七瀬が少し離れると奏はカルに話しかけた。

「悪いね。今から話す事は七瀬には内緒にしてくれ。」

「え、うん。分かった。」

「多分今から、七瀬は俺とは訳があって付き合うフリをしていると言うと思う。でも俺はフリじゃ無いから。それだけ。あと、しばらくの間は七瀬を絶対に一人にしないでくれ。俺がどうしても一緒にいられない時は必ず百田が一緒にいてくれ。」

「いいけど。何で?」

「岡崎は俺のストーカーだ。俺と七瀬が付き合って何をしてくるか分からない。詳しい話は学校では出来ないから、七瀬と約束して家かどこかで話そう。」

「いいよ分かった。ところで七瀬のこといつから好きだったの?」

「じゃ。」

「おい、大倉!」あんなに七瀬の事心配してちょっと見直した。

「大倉君行っちゃたんだね。」

「うん。

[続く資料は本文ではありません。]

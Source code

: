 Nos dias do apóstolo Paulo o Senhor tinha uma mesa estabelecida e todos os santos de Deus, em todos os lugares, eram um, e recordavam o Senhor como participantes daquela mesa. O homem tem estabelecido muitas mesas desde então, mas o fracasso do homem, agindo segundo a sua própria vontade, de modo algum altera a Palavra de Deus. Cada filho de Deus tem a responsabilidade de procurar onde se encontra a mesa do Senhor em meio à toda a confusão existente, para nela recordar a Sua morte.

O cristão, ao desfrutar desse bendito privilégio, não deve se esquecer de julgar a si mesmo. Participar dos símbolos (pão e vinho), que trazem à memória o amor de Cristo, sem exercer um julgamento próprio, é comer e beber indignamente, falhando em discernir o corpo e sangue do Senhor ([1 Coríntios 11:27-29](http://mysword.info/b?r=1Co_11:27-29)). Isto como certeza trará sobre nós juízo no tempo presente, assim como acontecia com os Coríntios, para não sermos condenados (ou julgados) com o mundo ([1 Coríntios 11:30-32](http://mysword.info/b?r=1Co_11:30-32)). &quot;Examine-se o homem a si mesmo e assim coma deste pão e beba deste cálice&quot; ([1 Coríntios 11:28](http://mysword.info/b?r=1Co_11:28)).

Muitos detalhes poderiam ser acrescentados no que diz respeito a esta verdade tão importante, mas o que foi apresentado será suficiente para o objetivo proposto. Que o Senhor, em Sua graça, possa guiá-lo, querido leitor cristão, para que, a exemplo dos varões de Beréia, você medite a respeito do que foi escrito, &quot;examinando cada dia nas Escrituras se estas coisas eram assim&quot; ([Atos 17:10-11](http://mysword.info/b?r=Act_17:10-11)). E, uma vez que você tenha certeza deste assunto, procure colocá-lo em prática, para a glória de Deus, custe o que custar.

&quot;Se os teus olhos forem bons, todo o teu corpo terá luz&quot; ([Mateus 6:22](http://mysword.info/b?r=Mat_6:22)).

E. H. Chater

話すだけ話して行っちゃったよ。」

「何を言ってた?」

「岡崎がストーカーだから七瀬の事頼むって。愛されてるね。」

「そんな事言ってたんだ。あ、カルでもね、大倉君とは本当には…。」

「詳しい事は七瀬の家で聞かせて。今日行ってもいい?」

「あ、うん。部活終わってからになるからちょっと遅くなるけどいい?」

「いいよ。私も部活だから。一緒にかえろ。」

「うん。」


 大倉君が言ってくれたらしく、部活でも春野先輩や楓ちゃんが一緒にいてくれて一人になる事はなかった。付き合った事でみんなに冷やかされたが、大倉君はひょうひょうとしていて全然気にしていない感じだった。それでも相変わらずギャラリーは多く、私は冷ややかな目で見られていたが、中には「羨ましいです」と言ってくる子もいた。でもファンの女の子達を敵にまわした事には違いない。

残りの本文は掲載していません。